INSTRUCTIONS FOR THE TASK: Restate word for word the lines below that run from the one holding "18. 6 月 24 日刘强东案公开听证会举行，女方出庭要求赔偿，如何从法律角度解读？该事件的结果可能是什么？" through the one holding "AIM: Create an", inclusive. Pictures don't belong in the copy.

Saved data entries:
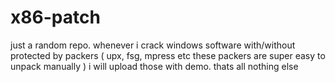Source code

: # x86-patch
just a random repo. whenever i crack windows software with/without protected by packers ( upx, fsg, mpress etc these packers are super easy to unpack manually ) i will upload those with demo. thats all nothing else

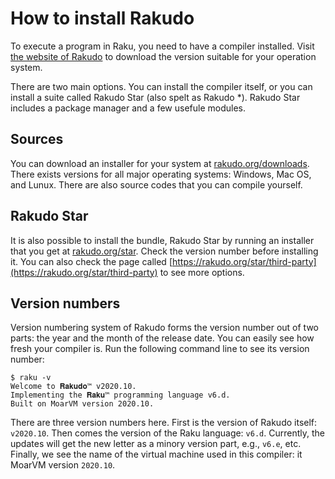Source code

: # How to install Rakudo

To execute a program in Raku, you need to have a compiler installed. Visit [the website of Rakudo](https://rakudo.org) to download the version suitable for your operation system.

There are two main options. You can install the compiler itself, or you can install a suite called Rakudo Star (also spelt as Rakudo *). Rakudo Star includes a package manager and a few usefule modules.

## Sources

You can download an installer for your system at [rakudo.org/downloads](https://rakudo.org/downloads). There exists versions for all major operating systems: Windows, Mac OS, and Lunux. There are also source codes that you can compile yourself.

## Rakudo Star

It is also possible to install the bundle, Rakudo Star by running an installer that you get at [rakudo.org/star](https://rakudo.org/star). Check the version number before installing it. You can also check the page called [https://rakudo.org/star/third-party](https://rakudo.org/star/third-party) to see more options.

## Version numbers

Version numbering system of Rakudo forms the version number out of two parts: the year and the month of the release date. You can easily see how fresh your compiler is. Run the following command line to see its version number:

    $ raku -v
    Welcome to 𝐑𝐚𝐤𝐮𝐝𝐨™ v2020.10.
    Implementing the 𝐑𝐚𝐤𝐮™ programming language v6.d.
    Built on MoarVM version 2020.10.

There are three version numbers here. First is the version of Rakudo itself: `v2020.10`. Then comes the version of the Raku language: `v6.d`. Currently, the updates will get the new letter as a minory version part, e.g., `v6.e`, etc. Finally, we see the name of the virtual machine used in this compiler: it MoarVM version `2020.10`.
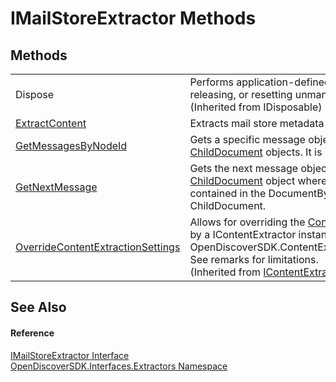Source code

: # IMailStoreExtractor Methods




## Methods
<table>
<tr>
<td>Dispose</td>
<td>Performs application-defined tasks associated with freeing, releasing, or resetting unmanaged resources.<br />(Inherited from IDisposable)</td></tr>
<tr>
<td><a href="952ce029-8c14-9a52-19ed-24d87d7564d7">ExtractContent</a></td>
<td>Extracts mail store metadata and mail store folders.</td></tr>
<tr>
<td><a href="e5f0220b-c301-04ac-cd7e-b7e77adfa41a">GetMessagesByNodeId</a></td>
<td>Gets a specific message objects from the mail store as <a href="b03bea52-0626-6949-6cc8-dc453414dd35">ChildDocument</a> objects. It is important to see the remarks.</td></tr>
<tr>
<td><a href="7eb8509f-105a-703e-dd60-73d8b72d6dd6">GetNextMessage</a></td>
<td>Gets the next message object from the mail store as a <a href="b03bea52-0626-6949-6cc8-dc453414dd35">ChildDocument</a> object where the message object's contents are contained in the DocumentBytes property of the returned ChildDocument.</td></tr>
<tr>
<td><a href="522af67b-0b37-29ef-5d38-dfe28c21a81f">OverrideContentExtractionSettings</a></td>
<td>Allows for overriding the <a href="b65f5ca9-d476-8b01-b6d2-c47f988ba0a2">ContentExtractionSettings</a> object used by a IContentExtractor instance that was returned by a call to OpenDiscoverSDK.ContentExtractorFactory.GetContentExtractor. See remarks for limitations.<br />(Inherited from <a href="94fa03c2-ad71-ecdc-48b0-48fb7ff40e45">IContentExtractor</a>)</td></tr>
</table>

## See Also


#### Reference
<a href="b6b002d9-7dfa-acce-2221-db203d4ffcfa">IMailStoreExtractor Interface</a>  
<a href="66cb506c-7b83-62d0-4a83-d345a647f76a">OpenDiscoverSDK.Interfaces.Extractors Namespace</a>  
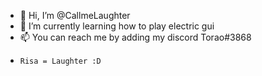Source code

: - 👋 Hi, I’m @CallmeLaughter
- 🌱 I’m currently learning how to play electric gui
- 📫 You can reach me by adding my discord Torao#3868
-     Risa = Laughter :D
<!---
CallmeLaughter/CallmeLaughter is a ✨ special ✨ repository because its `README.md` (this file) appears on your GitHub profile.
You can click the Preview link to take a look at your changes.
--->
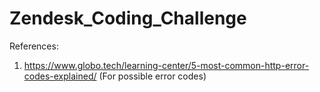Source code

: # Zendesk_Coding_Challenge

References:
1. https://www.globo.tech/learning-center/5-most-common-http-error-codes-explained/   (For possible error codes)
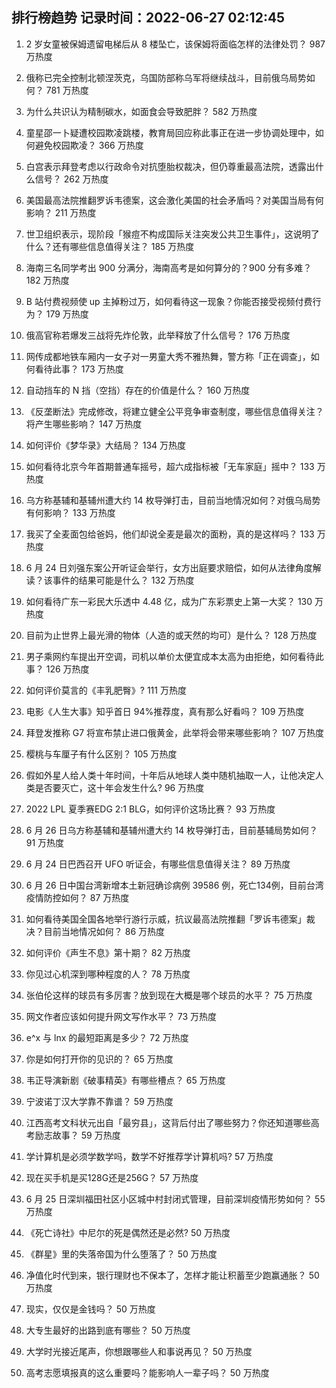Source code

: 
## 排行榜趋势 记录时间：2022-06-27 02:12:45
  
  1. 2 岁女童被保姆遗留电梯后从 8 楼坠亡，该保姆将面临怎样的法律处罚？ 987 万热度
    
  2. 俄称已完全控制北顿涅茨克，乌国防部称乌军将继续战斗，目前俄乌局势如何？ 781 万热度
    
  3. 为什么共识认为精制碳水，如面食会导致肥胖？ 582 万热度
    
  4. 童星邵一卜疑遭校园欺凌跳楼，教育局回应称此事正在进一步协调处理中，如何避免校园欺凌？ 366 万热度
    
  5. 白宫表示拜登考虑以行政命令对抗堕胎权裁决，但仍尊重最高法院，透露出什么信号？ 262 万热度
    
  6. 美国最高法院推翻罗诉韦德案，这会激化美国的社会矛盾吗？对美国当局有何影响？ 211 万热度
    
  7. 世卫组织表示，现阶段「猴痘不构成国际关注突发公共卫生事件」，这说明了什么？还有哪些信息值得关注？ 185 万热度
    
  8. 海南三名同学考出 900 分满分，海南高考是如何算分的？900 分有多难？ 182 万热度
    
  9. B 站付费视频使 up 主掉粉过万，如何看待这一现象？你能否接受视频付费行为？ 179 万热度
    
  10. 俄高官称若爆发三战将先炸伦敦，此举释放了什么信号？ 176 万热度
    
  11. 网传成都地铁车厢内一女子对一男童大秀不雅热舞，警方称「正在调查」，如何看待此事？ 173 万热度
    
  12. 自动挡车的 N 挡（空挡）存在的价值是什么？ 160 万热度
    
  13. 《反垄断法》完成修改，将建立健全公平竞争审查制度，哪些信息值得关注？将产生哪些影响？ 147 万热度
    
  14. 如何评价《梦华录》大结局？ 134 万热度
    
  15. 如何看待北京今年首期普通车摇号，超六成指标被「无车家庭」摇中？ 133 万热度
    
  16. 乌方称基辅和基辅州遭大约 14 枚导弹打击，目前当地情况如何？对俄乌局势有何影响？ 133 万热度
    
  17. 我买了全麦面包给爸妈，他们却说全麦是最次的面粉，真的是这样吗？ 133 万热度
    
  18. 6 月 24 日刘强东案公开听证会举行，女方出庭要求赔偿，如何从法律角度解读？该事件的结果可能是什么？ 132 万热度
    
  19. 如何看待广东一彩民大乐透中 4.48 亿，成为广东彩票史上第一大奖？ 130 万热度
    
  20. 目前为止世界上最光滑的物体（人造的或天然的均可）是什么？ 128 万热度
    
  21. 男子乘网约车提出开空调，司机以单价太便宜成本太高为由拒绝，如何看待此事？ 126 万热度
    
  22. 如何评价莫言的《丰乳肥臀》? 111 万热度
    
  23. 电影《人生大事》知乎首日 94%推荐度，真有那么好看吗？ 109 万热度
    
  24. 拜登发推称 G7 将宣布禁止进口俄黄金，此举将会带来哪些影响？ 107 万热度
    
  25. 樱桃与车厘子有什么区别？ 105 万热度
    
  26. 假如外星人给人类十年时间，十年后从地球人类中随机抽取一人，让他决定人类是否要灭亡，这十年会发生什么? 96 万热度
    
  27. 2022 LPL 夏季赛EDG 2:1 BLG，如何评价这场比赛？ 93 万热度
    
  28. 6 月 26 日乌方称基辅和基辅州遭大约 14 枚导弹打击，目前基辅局势如何？ 91 万热度
    
  29. 6 月 24 日巴西召开 UFO 听证会，有哪些信息值得关注？ 89 万热度
    
  30. 6 月 26 日中国台湾新增本土新冠确诊病例 39586 例，死亡134例，目前台湾疫情防控如何？ 87 万热度
    
  31. 如何看待美国全国各地举行游行示威，抗议最高法院推翻「罗诉韦德案」裁决？目前当地情况如何？ 86 万热度
    
  32. 如何评价《声生不息》第十期？ 82 万热度
    
  33. 你见过心机深到哪种程度的人？ 78 万热度
    
  34. 张伯伦这样的球员有多厉害？放到现在大概是哪个球员的水平？ 75 万热度
    
  35. 网文作者应该如何提升网文写作水平？ 73 万热度
    
  36. e^x 与 lnx 的最短距离是多少？ 72 万热度
    
  37. 你是如何打开你的见识的？ 65 万热度
    
  38. 韦正导演新剧《破事精英》有哪些槽点？ 65 万热度
    
  39. 宁波诺丁汉大学靠不靠谱？ 59 万热度
    
  40. 江西高考文科状元出自「最穷县」，这背后付出了哪些努力？你还知道哪些高考励志故事？ 59 万热度
    
  41. 学计算机是必须学数学吗，数学不好推荐学计算机吗? 57 万热度
    
  42. 现在买手机是买128G还是256G？ 57 万热度
    
  43. 6 月 25 日深圳福田社区小区城中村封闭式管理，目前深圳疫情形势如何？ 55 万热度
    
  44. 《死亡诗社》中尼尔的死是偶然还是必然? 50 万热度
    
  45. 《群星》里的失落帝国为什么堕落了？ 50 万热度
    
  46. 净值化时代到来，银行理财也不保本了，怎样才能让积蓄至少跑赢通胀？ 50 万热度
    
  47. 现实，仅仅是金钱吗？ 50 万热度
    
  48. 大专生最好的出路到底有哪些？ 50 万热度
    
  49. 大学时光接近尾声，你想跟哪些人和事说再见？ 50 万热度
    
  50. 高考志愿填报真的这么重要吗？能影响人一辈子吗？ 50 万热度
    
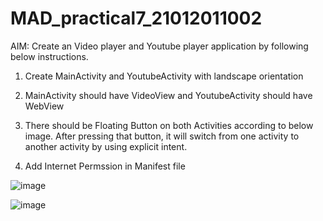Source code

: # MAD_practical7_21012011002

AIM: Create an Video player and Youtube player application by following below instructions.

1) Create MainActivity and YoutubeActivity with landscape orientation

2) MainActivity should have VideoView and YoutubeActivity should have WebView

3) There should be Floating Button on both Activities according to below image. After pressing that button, it will switch from one activity to another activity by using explicit intent.

4) Add Internet Permssion in Manifest file

![image](https://github.com/Chintan0484/MAD_practical7_21012011002/assets/98694412/60458d75-da0b-4389-99fd-a0d8760b1cf5)

![image](https://github.com/Chintan0484/MAD_practical7_21012011002/assets/98694412/e86f0b34-d8ee-41e3-8a97-e41c3d9d5708)

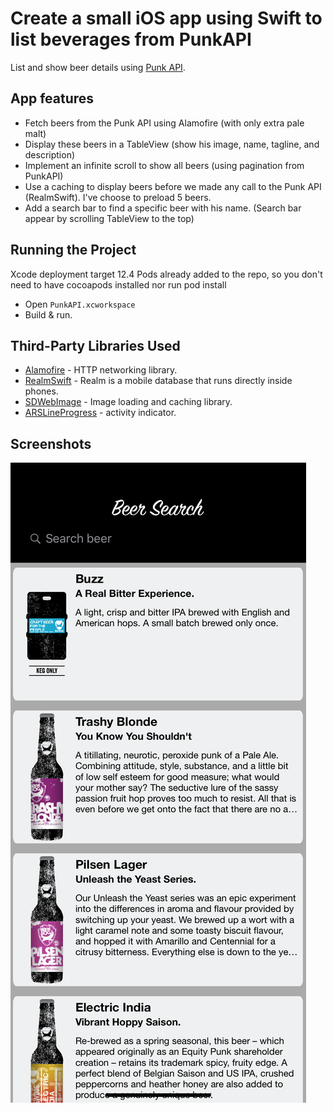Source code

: # Create a small iOS app using Swift to list beverages from PunkAPI
List and show beer details using [Punk API](https://punkapi.com).

## App features

- Fetch beers from the Punk API using Alamofire (with only extra pale malt)
- Display these beers in a TableView (show his image, name, tagline, and description)
- Implement an infinite scroll to show all beers (using pagination from PunkAPI)
- Use a caching to display beers before we made any call to the Punk API (RealmSwift). I've choose to preload 5 beers.
- Add a search bar to find a specific beer with his name. (Search bar appear by scrolling TableView to the top)

## Running the Project
Xcode deployment target 12.4
Pods already added to the repo, so you don't need to have cocoapods installed nor run pod install

- Open `PunkAPI.xcworkspace`
- Build & run.

## Third-Party Libraries Used

- [Alamofire](https://github.com/Alamofire/Alamofire) - HTTP networking library.
- [RealmSwift](https://github.com/realm/realm-cocoa) - Realm is a mobile database that runs directly inside phones.
- [SDWebImage](https://github.com/SDWebImage/SDWebImage) - Image loading and caching library.
- [ARSLineProgress](https://github.com/soberman/ARSLineProgress) - activity indicator.


## Screenshots

![Alt text](Screenshots/ListView.png?raw=true "ListView")
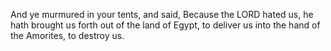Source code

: And ye murmured in your tents, and said, Because the LORD hated us, he hath brought us forth out of the land of Egypt, to deliver us into the hand of the Amorites, to destroy us.
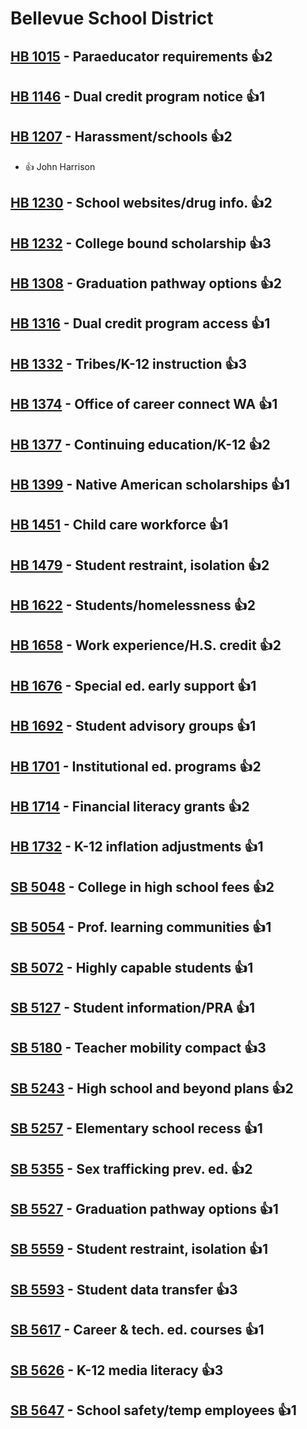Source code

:# Bellevue School District

## [HB 1015](/bill/2023-24/hb/1015/) - Paraeducator requirements 👍2  

## [HB 1146](/bill/2023-24/hb/1146/) - Dual credit program notice 👍1  

## [HB 1207](/bill/2023-24/hb/1207/) - Harassment/schools 👍2  
* 👍 John Harrison

## [HB 1230](/bill/2023-24/hb/1230/) - School websites/drug info. 👍2  

## [HB 1232](/bill/2023-24/hb/1232/) - College bound scholarship 👍3  

## [HB 1308](/bill/2023-24/hb/1308/) - Graduation pathway options 👍2  

## [HB 1316](/bill/2023-24/hb/1316/) - Dual credit program access 👍1  

## [HB 1332](/bill/2023-24/hb/1332/) - Tribes/K-12 instruction 👍3  

## [HB 1374](/bill/2023-24/hb/1374/) - Office of career connect WA 👍1  

## [HB 1377](/bill/2023-24/hb/1377/) - Continuing education/K-12 👍2  

## [HB 1399](/bill/2023-24/hb/1399/) - Native American scholarships 👍1  

## [HB 1451](/bill/2023-24/hb/1451/) - Child care workforce 👍1  

## [HB 1479](/bill/2023-24/hb/1479/) - Student restraint, isolation 👍2  

## [HB 1622](/bill/2023-24/hb/1622/) - Students/homelessness 👍2  

## [HB 1658](/bill/2023-24/hb/1658/) - Work experience/H.S. credit 👍2  

## [HB 1676](/bill/2023-24/hb/1676/) - Special ed. early support 👍1  

## [HB 1692](/bill/2023-24/hb/1692/) - Student advisory groups 👍1  

## [HB 1701](/bill/2023-24/hb/1701/) - Institutional ed. programs 👍2  

## [HB 1714](/bill/2023-24/hb/1714/) - Financial literacy grants 👍2  

## [HB 1732](/bill/2023-24/hb/1732/) - K-12 inflation adjustments 👍1  

## [SB 5048](/bill/2023-24/sb/5048/) - College in high school fees 👍2  

## [SB 5054](/bill/2023-24/sb/5054/) - Prof. learning communities 👍1  

## [SB 5072](/bill/2023-24/sb/5072/) - Highly capable students 👍1  

## [SB 5127](/bill/2023-24/sb/5127/) - Student information/PRA 👍1  

## [SB 5180](/bill/2023-24/sb/5180/) - Teacher mobility compact 👍3  

## [SB 5243](/bill/2023-24/sb/5243/) - High school and beyond plans 👍2  

## [SB 5257](/bill/2023-24/sb/5257/) - Elementary school recess 👍1  

## [SB 5355](/bill/2023-24/sb/5355/) - Sex trafficking prev. ed. 👍2  

## [SB 5527](/bill/2023-24/sb/5527/) - Graduation pathway options 👍1  

## [SB 5559](/bill/2023-24/sb/5559/) - Student restraint, isolation 👍1  

## [SB 5593](/bill/2023-24/sb/5593/) - Student data transfer 👍3  

## [SB 5617](/bill/2023-24/sb/5617/) - Career & tech. ed. courses 👍1  

## [SB 5626](/bill/2023-24/sb/5626/) - K-12 media literacy 👍3  

## [SB 5647](/bill/2023-24/sb/5647/) - School safety/temp employees 👍1  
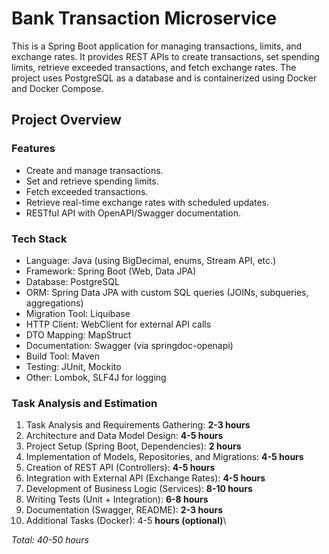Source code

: # Bank Transaction Microservice
This is a Spring Boot application for managing transactions, limits, and exchange rates. It provides REST APIs to create
transactions, set spending limits, retrieve exceeded transactions, and fetch exchange rates. The project uses PostgreSQL
as a database and is containerized using Docker and Docker Compose.

## Project Overview

### Features
- Create and manage transactions.
- Set and retrieve spending limits.
- Fetch exceeded transactions.
- Retrieve real-time exchange rates with scheduled updates.
- RESTful API with OpenAPI/Swagger documentation.

### Tech Stack
- Language: Java (using BigDecimal, enums, Stream API, etc.)
- Framework: Spring Boot (Web, Data JPA)
- Database: PostgreSQL
- ORM: Spring Data JPA with custom SQL queries (JOINs, subqueries, aggregations)
- Migration Tool: Liquibase
- HTTP Client: WebClient for external API calls
- DTO Mapping: MapStruct
- Documentation: Swagger (via springdoc-openapi)
- Build Tool: Maven
- Testing: JUnit, Mockito
- Other: Lombok, SLF4J for logging

### Task Analysis and Estimation
1. Task Analysis and Requirements Gathering: **2-3 hours**
2. Architecture and Data Model Design: **4-5 hours**
3. Project Setup (Spring Boot, Dependencies): **2 hours**
4. Implementation of Models, Repositories, and Migrations: **4-5 hours**
5. Creation of REST API (Controllers): **4-5 hours**
6. Integration with External API (Exchange Rates): **4-5 hours**
7. Development of Business Logic (Services): **8-10 hours**
8. Writing Tests (Unit + Integration): **6-8 hours**
9. Documentation (Swagger, README): **2-3 hours**
10. Additional Tasks (Docker): 4-5 **hours (optional)**\

*Total: 40-50 hours*








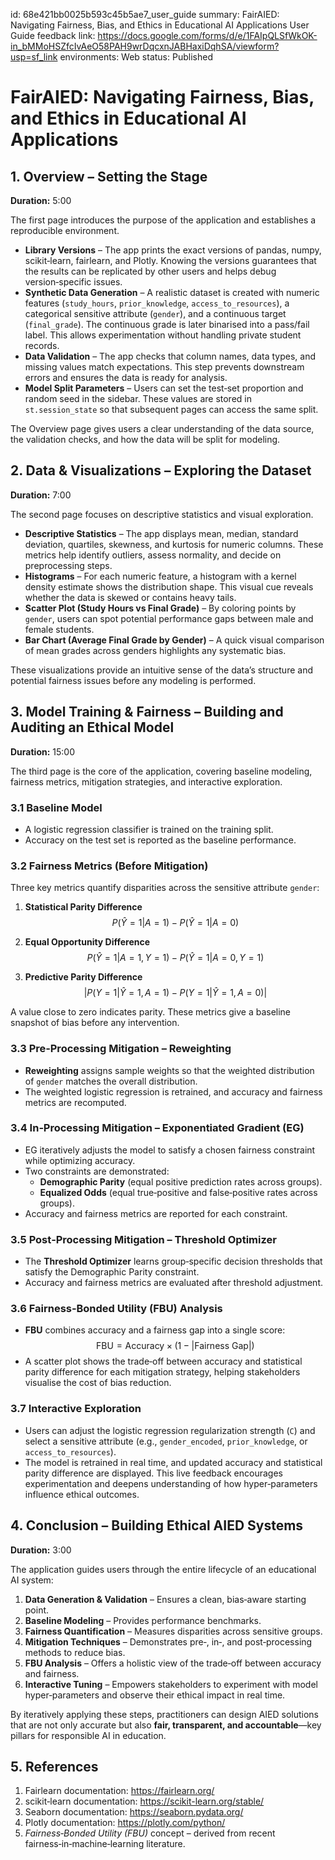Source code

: id: 68e421bb0025b593c45b5ae7_user_guide
summary: FairAIED: Navigating Fairness, Bias, and Ethics in Educational AI Applications User Guide
feedback link: https://docs.google.com/forms/d/e/1FAIpQLSfWkOK-in_bMMoHSZfcIvAeO58PAH9wrDqcxnJABHaxiDqhSA/viewform?usp=sf_link
environments: Web
status: Published
# FairAIED: Navigating Fairness, Bias, and Ethics in Educational AI Applications

## 1. Overview – Setting the Stage
**Duration:** 5:00

The first page introduces the purpose of the application and establishes a reproducible environment.

- **Library Versions** – The app prints the exact versions of pandas, numpy, scikit‑learn, fairlearn, and Plotly. Knowing the versions guarantees that the results can be replicated by other users and helps debug version‑specific issues.
- **Synthetic Data Generation** – A realistic dataset is created with numeric features (`study_hours`, `prior_knowledge`, `access_to_resources`), a categorical sensitive attribute (`gender`), and a continuous target (`final_grade`). The continuous grade is later binarised into a pass/fail label. This allows experimentation without handling private student records.
- **Data Validation** – The app checks that column names, data types, and missing values match expectations. This step prevents downstream errors and ensures the data is ready for analysis.
- **Model Split Parameters** – Users can set the test‑set proportion and random seed in the sidebar. These values are stored in `st.session_state` so that subsequent pages can access the same split.

The Overview page gives users a clear understanding of the data source, the validation checks, and how the data will be split for modeling.



## 2. Data & Visualizations – Exploring the Dataset
**Duration:** 7:00

The second page focuses on descriptive statistics and visual exploration.

- **Descriptive Statistics** – The app displays mean, median, standard deviation, quartiles, skewness, and kurtosis for numeric columns. These metrics help identify outliers, assess normality, and decide on preprocessing steps.
- **Histograms** – For each numeric feature, a histogram with a kernel density estimate shows the distribution shape. This visual cue reveals whether the data is skewed or contains heavy tails.
- **Scatter Plot (Study Hours vs Final Grade)** – By coloring points by `gender`, users can spot potential performance gaps between male and female students.
- **Bar Chart (Average Final Grade by Gender)** – A quick visual comparison of mean grades across genders highlights any systematic bias.

These visualizations provide an intuitive sense of the data’s structure and potential fairness issues before any modeling is performed.



## 3. Model Training & Fairness – Building and Auditing an Ethical Model
**Duration:** 15:00

The third page is the core of the application, covering baseline modeling, fairness metrics, mitigation strategies, and interactive exploration.

### 3.1 Baseline Model
- A logistic regression classifier is trained on the training split.
- Accuracy on the test set is reported as the baseline performance.

### 3.2 Fairness Metrics (Before Mitigation)
Three key metrics quantify disparities across the sensitive attribute `gender`:

1. **Statistical Parity Difference**  
   $$P(\hat{Y}=1 | A=1) - P(\hat{Y}=1 | A=0)$$

2. **Equal Opportunity Difference**  
   $$P(\hat{Y}=1 | A=1, Y=1) - P(\hat{Y}=1 | A=0, Y=1)$$

3. **Predictive Parity Difference**  
   $$|P(Y=1 | \hat{Y}=1, A=1) - P(Y=1 | \hat{Y}=1, A=0)|$$

A value close to zero indicates parity. These metrics give a baseline snapshot of bias before any intervention.

### 3.3 Pre‑Processing Mitigation – Reweighting
- **Reweighting** assigns sample weights so that the weighted distribution of `gender` matches the overall distribution.
- The weighted logistic regression is retrained, and accuracy and fairness metrics are recomputed.

### 3.4 In‑Processing Mitigation – Exponentiated Gradient (EG)
- EG iteratively adjusts the model to satisfy a chosen fairness constraint while optimizing accuracy.
- Two constraints are demonstrated:
  - **Demographic Parity** (equal positive prediction rates across groups).
  - **Equalized Odds** (equal true‑positive and false‑positive rates across groups).
- Accuracy and fairness metrics are reported for each constraint.

### 3.5 Post‑Processing Mitigation – Threshold Optimizer
- The **Threshold Optimizer** learns group‑specific decision thresholds that satisfy the Demographic Parity constraint.
- Accuracy and fairness metrics are evaluated after threshold adjustment.

### 3.6 Fairness‑Bonded Utility (FBU) Analysis
- **FBU** combines accuracy and a fairness gap into a single score:  
  $$\text{FBU} = \text{Accuracy} \times (1 - |\text{Fairness Gap}|)$$
- A scatter plot shows the trade‑off between accuracy and statistical parity difference for each mitigation strategy, helping stakeholders visualise the cost of bias reduction.

### 3.7 Interactive Exploration
- Users can adjust the logistic regression regularization strength (`C`) and select a sensitive attribute (e.g., `gender_encoded`, `prior_knowledge`, or `access_to_resources`).
- The model is retrained in real time, and updated accuracy and statistical parity difference are displayed. This live feedback encourages experimentation and deepens understanding of how hyper‑parameters influence ethical outcomes.



## 4. Conclusion – Building Ethical AIED Systems
**Duration:** 3:00

The application guides users through the entire lifecycle of an educational AI system:

1. **Data Generation & Validation** – Ensures a clean, bias‑aware starting point.
2. **Baseline Modeling** – Provides performance benchmarks.
3. **Fairness Quantification** – Measures disparities across sensitive groups.
4. **Mitigation Techniques** – Demonstrates pre‑, in‑, and post‑processing methods to reduce bias.
5. **FBU Analysis** – Offers a holistic view of the trade‑off between accuracy and fairness.
6. **Interactive Tuning** – Empowers stakeholders to experiment with model hyper‑parameters and observe their ethical impact in real time.

By iteratively applying these steps, practitioners can design AIED solutions that are not only accurate but also **fair, transparent, and accountable**—key pillars for responsible AI in education.



## 5. References
1. Fairlearn documentation: https://fairlearn.org/  
2. scikit‑learn documentation: https://scikit-learn.org/stable/  
3. Seaborn documentation: https://seaborn.pydata.org/  
4. Plotly documentation: https://plotly.com/python/  
5. *Fairness‑Bonded Utility (FBU)* concept – derived from recent fairness‑in‑machine‑learning literature.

EXERCISE OUTPUT:
  18. 6 月 24 日刘强东案公开听证会举行，女方出庭要求赔偿，如何从法律角度解读？该事件的结果可能是什么？ 132 万热度
    
  19. 如何看待广东一彩民大乐透中 4.48 亿，成为广东彩票史上第一大奖？ 130 万热度
    
  20. 目前为止世界上最光滑的物体（人造的或天然的均可）是什么？ 128 万热度
    
  21. 男子乘网约车提出开空调，司机以单价太便宜成本太高为由拒绝，如何看待此事？ 126 万热度
    
  22. 如何评价莫言的《丰乳肥臀》? 111 万热度
    
  23. 电影《人生大事》知乎首日 94%推荐度，真有那么好看吗？ 109 万热度
    
  24. 拜登发推称 G7 将宣布禁止进口俄黄金，此举将会带来哪些影响？ 107 万热度
    
  25. 樱桃与车厘子有什么区别？ 105 万热度
    
  26. 假如外星人给人类十年时间，十年后从地球人类中随机抽取一人，让他决定人类是否要灭亡，这十年会发生什么? 96 万热度
    
  27. 2022 LPL 夏季赛EDG 2:1 BLG，如何评价这场比赛？ 93 万热度
    
  28. 6 月 26 日乌方称基辅和基辅州遭大约 14 枚导弹打击，目前基辅局势如何？ 91 万热度
    
  29. 6 月 24 日巴西召开 UFO 听证会，有哪些信息值得关注？ 89 万热度
    
  30. 6 月 26 日中国台湾新增本土新冠确诊病例 39586 例，死亡134例，目前台湾疫情防控如何？ 87 万热度
    
  31. 如何看待美国全国各地举行游行示威，抗议最高法院推翻「罗诉韦德案」裁决？目前当地情况如何？ 86 万热度
    
  32. 如何评价《声生不息》第十期？ 82 万热度
    
  33. 你见过心机深到哪种程度的人？ 78 万热度
    
  34. 张伯伦这样的球员有多厉害？放到现在大概是哪个球员的水平？ 75 万热度
    
  35. 网文作者应该如何提升网文写作水平？ 73 万热度
    
  36. e^x 与 lnx 的最短距离是多少？ 72 万热度
    
  37. 你是如何打开你的见识的？ 65 万热度
    
  38. 韦正导演新剧《破事精英》有哪些槽点？ 65 万热度
    
  39. 宁波诺丁汉大学靠不靠谱？ 59 万热度
    
  40. 江西高考文科状元出自「最穷县」，这背后付出了哪些努力？你还知道哪些高考励志故事？ 59 万热度
    
  41. 学计算机是必须学数学吗，数学不好推荐学计算机吗? 57 万热度
    
  42. 现在买手机是买128G还是256G？ 57 万热度
    
  43. 6 月 25 日深圳福田社区小区城中村封闭式管理，目前深圳疫情形势如何？ 55 万热度
    
  44. 《死亡诗社》中尼尔的死是偶然还是必然? 50 万热度
    
  45. 《群星》里的失落帝国为什么堕落了？ 50 万热度
    
  46. 净值化时代到来，银行理财也不保本了，怎样才能让积蓄至少跑赢通胀？ 50 万热度
    
  47. 现实，仅仅是金钱吗？ 50 万热度
    
  48. 大专生最好的出路到底有哪些？ 50 万热度
    
  49. 大学时光接近尾声，你想跟哪些人和事说再见？ 50 万热度
    
  50. 高考志愿填报真的这么重要吗？能影响人一辈子吗？ 50 万热度
    
Source code

: # MAD_practical7_21012011002

AIM: Create an Video player and Youtube player application by following below instructions.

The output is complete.